# Hiya



## nub3 (Sep 23, 2007)

My real name is Dan, the name nub is just an online identity I use for gaming and stuff. Im 20 years old from England.

I wasnt gonna make an introduction post because I have nothing interesting to say really but hibiscusmile bullied me into doing it (no she didnt really, she sent a nice pm to me  )

i'm not a proper breeder or expert like some of you guys but I have a general understanding and some experience keeping a few of the common species.

I used to keep mantids, other inverts and lots of reptiles when I was younger. I kept my first mantids when I was maybe 10 years old, back then I really knew nothing about them, I thought they looked poisonous and didnt even know they grew wings until I successfully kept one alive til adulthood.

So basically i've had mainly the common African species and chinese, but also I remember obtaining a few unknown species from local pet stores. I had one of those Long thin ones (I think the shop called it "Indian rose Mantis" ?) , I remember they told me they were social with eachother but their legs kept falling off mysteriously.

Also I remember some adult small green species I paid like £20 for when I was about 14 and it died 2 days later, I assume because it was about to die anyway.

I bought an ootheca from some shop not really knowing what I was in for then one day in my outdoor reptile house I saw like 150~ nymphs emerge from it. Thinking about it now, I think they looked like chinese nymphs. I did manage to get some fruit flies but still most of these ate eachother, or massacred eachother.

I sold and gave away some but the disabled ones I fed to my bearded dragons. I guess that was a bit heartless but I saw some people on here put their dying mantids in the freezer  . Thats gotta be worse  .

So anyway I kept some nice female african mantises for a few years as I got older. Im totally prejudiced of males unless for breeding purposes also I prefer green colouration and I like to purchase them from their 1st instar.

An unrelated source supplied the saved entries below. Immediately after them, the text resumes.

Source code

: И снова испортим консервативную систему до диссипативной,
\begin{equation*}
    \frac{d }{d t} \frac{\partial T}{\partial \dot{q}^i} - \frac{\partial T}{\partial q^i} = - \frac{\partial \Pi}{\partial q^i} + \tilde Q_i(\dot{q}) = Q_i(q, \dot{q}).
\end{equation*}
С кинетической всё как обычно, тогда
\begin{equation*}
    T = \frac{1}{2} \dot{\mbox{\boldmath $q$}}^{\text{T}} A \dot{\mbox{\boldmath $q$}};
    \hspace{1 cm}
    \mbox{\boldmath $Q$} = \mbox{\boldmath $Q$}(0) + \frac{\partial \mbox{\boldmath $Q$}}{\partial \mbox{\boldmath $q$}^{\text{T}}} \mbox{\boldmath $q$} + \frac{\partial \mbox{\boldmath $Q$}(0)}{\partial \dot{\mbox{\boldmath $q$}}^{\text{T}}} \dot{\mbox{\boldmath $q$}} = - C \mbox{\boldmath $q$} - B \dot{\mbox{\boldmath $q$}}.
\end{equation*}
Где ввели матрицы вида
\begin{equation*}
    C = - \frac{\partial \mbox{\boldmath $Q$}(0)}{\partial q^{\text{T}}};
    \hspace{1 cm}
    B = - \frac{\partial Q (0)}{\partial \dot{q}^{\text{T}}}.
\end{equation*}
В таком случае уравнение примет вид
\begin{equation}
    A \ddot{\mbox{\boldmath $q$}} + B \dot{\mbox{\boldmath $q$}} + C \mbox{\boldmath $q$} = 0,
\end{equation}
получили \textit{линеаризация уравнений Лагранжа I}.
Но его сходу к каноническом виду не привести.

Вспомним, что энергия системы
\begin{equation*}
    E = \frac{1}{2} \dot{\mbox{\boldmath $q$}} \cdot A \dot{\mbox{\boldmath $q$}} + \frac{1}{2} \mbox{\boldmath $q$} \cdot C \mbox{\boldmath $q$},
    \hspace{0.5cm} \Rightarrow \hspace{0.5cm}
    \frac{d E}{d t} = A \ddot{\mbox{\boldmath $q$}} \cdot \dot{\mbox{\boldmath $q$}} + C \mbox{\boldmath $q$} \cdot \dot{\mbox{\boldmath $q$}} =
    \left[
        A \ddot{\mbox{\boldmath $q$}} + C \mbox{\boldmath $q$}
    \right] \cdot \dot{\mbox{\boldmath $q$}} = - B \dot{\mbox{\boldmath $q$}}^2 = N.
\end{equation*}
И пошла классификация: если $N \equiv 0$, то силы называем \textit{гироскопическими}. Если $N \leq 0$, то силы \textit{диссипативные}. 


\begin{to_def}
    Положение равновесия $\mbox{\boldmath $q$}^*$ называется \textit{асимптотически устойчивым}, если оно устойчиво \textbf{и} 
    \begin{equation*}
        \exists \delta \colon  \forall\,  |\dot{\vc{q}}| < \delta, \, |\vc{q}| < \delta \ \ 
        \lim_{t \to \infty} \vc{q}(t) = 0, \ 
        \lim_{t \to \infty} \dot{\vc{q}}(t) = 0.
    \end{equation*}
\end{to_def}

I enjoyed handling them all the time and putting them on plants in the summer and watching them catch stuff. I used to take them out places too, they were so docile. One of them used to live on my curtain when it was an adult and I'd just hand feed her crickets.

Then when I was about 16-17 my parents decided they didnt like getting £300 a month electricity bills anymore with all my lighting and heating in my reptile house. (This was really just an excuse to have a go at me  )

so I was forced to sell all that and I didnt get anymore exotics pets for a while.

I had no mantids for years until now, last week I decided to buy 2 giant asian nymphs from www.virginiacheeseman.co.uk who i've bought stuff from in the past.

hibiscusmile, your bugatorium is really nice and I may start a much smaller collection of different species like that now that I have spare time and money. It would be nice to keep a few different species of different ages.

So the other day I was looking for orchid mantids on the web. Most mantis websites are really bad and outdated, I found a few but this species seems to be quite desirable so its out of stock on most.

Then I found this awesome forum www.mantidforum.com which has loads of breeders and hobbyists and loads of pics to look at.

Also I found a guy selling orchid mantid nymphs, in the USA but he is able to ship them here. So my plan is to buy a few of these and possibly breed a pair.

The end.

P.s nice to meet you


----------



## Rick (Sep 23, 2007)

Welcome. I thought your accounts were spam accounts due to the format of the email address and no posts had been made. That is why you had some problems.


----------



## Deutschherper (Sep 23, 2007)

Welcome!


----------



## hibiscusmile (Sep 23, 2007)

Hiya Nub!


----------



## Andrew (Sep 23, 2007)

Lol..."Nub"

Welcome.


----------



## robo mantis (Sep 23, 2007)

Welcome


----------



## OGIGA (Sep 24, 2007)

Welcome!


----------